● **Work order**
In the data below, find every line with the word "runtime" and copy it.

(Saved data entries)

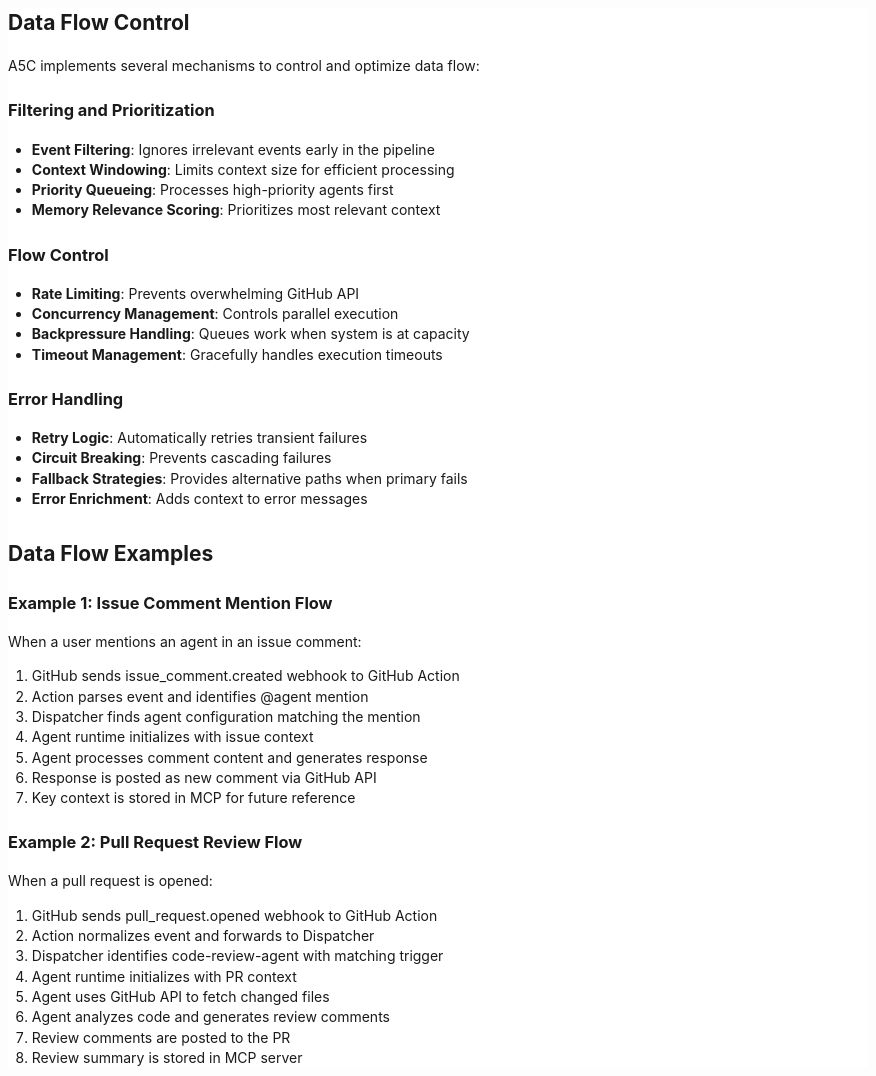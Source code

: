 ## Data Flow Control

A5C implements several mechanisms to control and optimize data flow:

### Filtering and Prioritization

- **Event Filtering**: Ignores irrelevant events early in the pipeline
- **Context Windowing**: Limits context size for efficient processing
- **Priority Queueing**: Processes high-priority agents first
- **Memory Relevance Scoring**: Prioritizes most relevant context

### Flow Control

- **Rate Limiting**: Prevents overwhelming GitHub API
- **Concurrency Management**: Controls parallel execution
- **Backpressure Handling**: Queues work when system is at capacity
- **Timeout Management**: Gracefully handles execution timeouts

### Error Handling

- **Retry Logic**: Automatically retries transient failures
- **Circuit Breaking**: Prevents cascading failures
- **Fallback Strategies**: Provides alternative paths when primary fails
- **Error Enrichment**: Adds context to error messages

## Data Flow Examples

### Example 1: Issue Comment Mention Flow

When a user mentions an agent in an issue comment:

1. GitHub sends issue_comment.created webhook to GitHub Action
2. Action parses event and identifies @agent mention
3. Dispatcher finds agent configuration matching the mention
4. Agent runtime initializes with issue context
5. Agent processes comment content and generates response
6. Response is posted as new comment via GitHub API
7. Key context is stored in MCP for future reference

### Example 2: Pull Request Review Flow

When a pull request is opened:

1. GitHub sends pull_request.opened webhook to GitHub Action
2. Action normalizes event and forwards to Dispatcher
3. Dispatcher identifies code-review-agent with matching trigger
4. Agent runtime initializes with PR context
5. Agent uses GitHub API to fetch changed files
6. Agent analyzes code and generates review comments
7. Review comments are posted to the PR
8. Review summary is stored in MCP server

● **Result of the task**
4. Agent runtime initializes with issue context
4. Agent runtime initializes with PR context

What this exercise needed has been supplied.